▸ WHAT NEEDS TO BE DONE:
Go over the data and copy out each line with "horseColor" in it.

(Records from a dataset)
# # # # # # #
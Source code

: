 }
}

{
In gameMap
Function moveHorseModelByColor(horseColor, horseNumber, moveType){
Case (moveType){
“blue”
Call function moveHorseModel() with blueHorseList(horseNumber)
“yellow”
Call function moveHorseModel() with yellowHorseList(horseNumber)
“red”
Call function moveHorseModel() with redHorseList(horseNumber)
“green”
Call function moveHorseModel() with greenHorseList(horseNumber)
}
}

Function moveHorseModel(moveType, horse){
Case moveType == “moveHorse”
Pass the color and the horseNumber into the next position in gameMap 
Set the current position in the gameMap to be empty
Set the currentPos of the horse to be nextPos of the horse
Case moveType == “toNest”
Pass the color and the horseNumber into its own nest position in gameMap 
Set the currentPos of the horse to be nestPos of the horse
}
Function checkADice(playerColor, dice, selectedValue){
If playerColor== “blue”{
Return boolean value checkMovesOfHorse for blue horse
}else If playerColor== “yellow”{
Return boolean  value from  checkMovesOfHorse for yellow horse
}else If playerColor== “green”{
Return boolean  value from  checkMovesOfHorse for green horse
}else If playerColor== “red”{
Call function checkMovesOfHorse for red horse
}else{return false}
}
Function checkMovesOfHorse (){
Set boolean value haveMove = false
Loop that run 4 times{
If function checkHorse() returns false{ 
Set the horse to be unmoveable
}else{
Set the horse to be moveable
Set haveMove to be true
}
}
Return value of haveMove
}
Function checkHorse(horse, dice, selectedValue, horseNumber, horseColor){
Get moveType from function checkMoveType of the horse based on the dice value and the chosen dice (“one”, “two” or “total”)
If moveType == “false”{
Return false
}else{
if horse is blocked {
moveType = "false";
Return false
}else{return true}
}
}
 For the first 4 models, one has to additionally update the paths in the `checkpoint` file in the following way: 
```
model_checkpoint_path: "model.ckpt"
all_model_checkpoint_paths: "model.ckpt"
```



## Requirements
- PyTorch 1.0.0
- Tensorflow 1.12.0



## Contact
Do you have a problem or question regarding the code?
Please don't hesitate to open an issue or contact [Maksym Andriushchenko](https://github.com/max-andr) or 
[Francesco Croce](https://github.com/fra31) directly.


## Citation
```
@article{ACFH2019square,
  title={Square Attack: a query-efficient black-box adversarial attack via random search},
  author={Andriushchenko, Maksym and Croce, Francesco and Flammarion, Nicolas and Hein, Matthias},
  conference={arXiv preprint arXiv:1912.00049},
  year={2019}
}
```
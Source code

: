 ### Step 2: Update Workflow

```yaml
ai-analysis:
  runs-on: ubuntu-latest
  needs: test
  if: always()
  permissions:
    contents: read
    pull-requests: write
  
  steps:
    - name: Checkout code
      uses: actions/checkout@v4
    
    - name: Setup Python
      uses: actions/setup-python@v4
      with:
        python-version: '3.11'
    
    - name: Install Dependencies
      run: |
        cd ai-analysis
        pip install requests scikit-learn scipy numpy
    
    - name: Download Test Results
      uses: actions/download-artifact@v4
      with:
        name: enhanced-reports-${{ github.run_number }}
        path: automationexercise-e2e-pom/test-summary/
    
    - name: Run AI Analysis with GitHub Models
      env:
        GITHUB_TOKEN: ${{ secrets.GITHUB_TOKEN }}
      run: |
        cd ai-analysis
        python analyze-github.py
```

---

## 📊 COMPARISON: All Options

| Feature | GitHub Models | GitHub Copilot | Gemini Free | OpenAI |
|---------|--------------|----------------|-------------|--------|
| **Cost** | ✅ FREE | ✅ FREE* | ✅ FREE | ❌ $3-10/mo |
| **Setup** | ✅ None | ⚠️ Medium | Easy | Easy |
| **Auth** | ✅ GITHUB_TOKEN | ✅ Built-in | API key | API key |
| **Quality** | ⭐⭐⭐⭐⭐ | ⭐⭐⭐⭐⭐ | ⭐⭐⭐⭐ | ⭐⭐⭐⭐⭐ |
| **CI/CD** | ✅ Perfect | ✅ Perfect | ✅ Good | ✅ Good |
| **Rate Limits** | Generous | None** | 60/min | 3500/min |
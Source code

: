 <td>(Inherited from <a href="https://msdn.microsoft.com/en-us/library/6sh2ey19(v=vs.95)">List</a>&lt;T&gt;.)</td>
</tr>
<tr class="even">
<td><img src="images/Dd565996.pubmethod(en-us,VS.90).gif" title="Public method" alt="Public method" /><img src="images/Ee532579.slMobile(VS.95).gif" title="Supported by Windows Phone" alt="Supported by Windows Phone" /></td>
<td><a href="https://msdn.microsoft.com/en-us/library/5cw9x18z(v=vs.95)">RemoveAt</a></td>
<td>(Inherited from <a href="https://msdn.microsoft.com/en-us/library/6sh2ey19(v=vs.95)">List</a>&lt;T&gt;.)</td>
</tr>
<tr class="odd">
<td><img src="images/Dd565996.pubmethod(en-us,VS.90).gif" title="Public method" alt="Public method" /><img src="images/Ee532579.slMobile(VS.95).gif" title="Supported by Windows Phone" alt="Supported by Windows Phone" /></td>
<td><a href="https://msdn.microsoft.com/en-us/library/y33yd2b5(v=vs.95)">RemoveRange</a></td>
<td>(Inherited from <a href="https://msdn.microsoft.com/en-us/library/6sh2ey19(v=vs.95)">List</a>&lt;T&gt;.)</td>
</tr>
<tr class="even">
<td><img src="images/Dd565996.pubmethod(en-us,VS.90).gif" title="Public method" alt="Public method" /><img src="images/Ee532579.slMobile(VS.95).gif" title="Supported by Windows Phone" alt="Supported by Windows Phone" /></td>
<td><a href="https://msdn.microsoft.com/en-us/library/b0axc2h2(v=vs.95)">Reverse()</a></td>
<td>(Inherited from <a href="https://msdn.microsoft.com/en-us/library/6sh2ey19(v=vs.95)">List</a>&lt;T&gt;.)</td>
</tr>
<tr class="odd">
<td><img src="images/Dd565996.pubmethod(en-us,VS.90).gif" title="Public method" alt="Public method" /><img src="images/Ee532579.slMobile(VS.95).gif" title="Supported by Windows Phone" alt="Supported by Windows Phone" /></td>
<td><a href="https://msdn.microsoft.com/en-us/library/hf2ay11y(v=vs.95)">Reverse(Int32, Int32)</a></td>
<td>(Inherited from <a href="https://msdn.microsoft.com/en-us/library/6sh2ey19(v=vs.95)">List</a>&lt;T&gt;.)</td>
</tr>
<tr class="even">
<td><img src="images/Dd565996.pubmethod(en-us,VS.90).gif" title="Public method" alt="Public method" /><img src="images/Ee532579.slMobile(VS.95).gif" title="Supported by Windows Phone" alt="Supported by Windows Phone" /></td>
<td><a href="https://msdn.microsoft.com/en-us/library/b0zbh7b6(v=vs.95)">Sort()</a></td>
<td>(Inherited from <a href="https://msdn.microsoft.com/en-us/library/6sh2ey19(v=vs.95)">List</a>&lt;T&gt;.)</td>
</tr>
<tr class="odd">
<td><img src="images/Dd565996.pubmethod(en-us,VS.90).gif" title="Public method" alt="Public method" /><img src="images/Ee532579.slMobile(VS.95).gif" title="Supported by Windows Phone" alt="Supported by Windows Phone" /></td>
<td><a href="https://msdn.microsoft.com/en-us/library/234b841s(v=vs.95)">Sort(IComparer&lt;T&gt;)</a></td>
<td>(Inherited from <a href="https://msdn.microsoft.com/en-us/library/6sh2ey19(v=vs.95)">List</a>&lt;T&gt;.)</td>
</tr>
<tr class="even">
# # # # # # #
▸ WRITTEN ANSWER:
Function moveHorseModelByColor(horseColor, horseNumber, moveType){
Function checkHorse(horse, dice, selectedValue, horseNumber, horseColor){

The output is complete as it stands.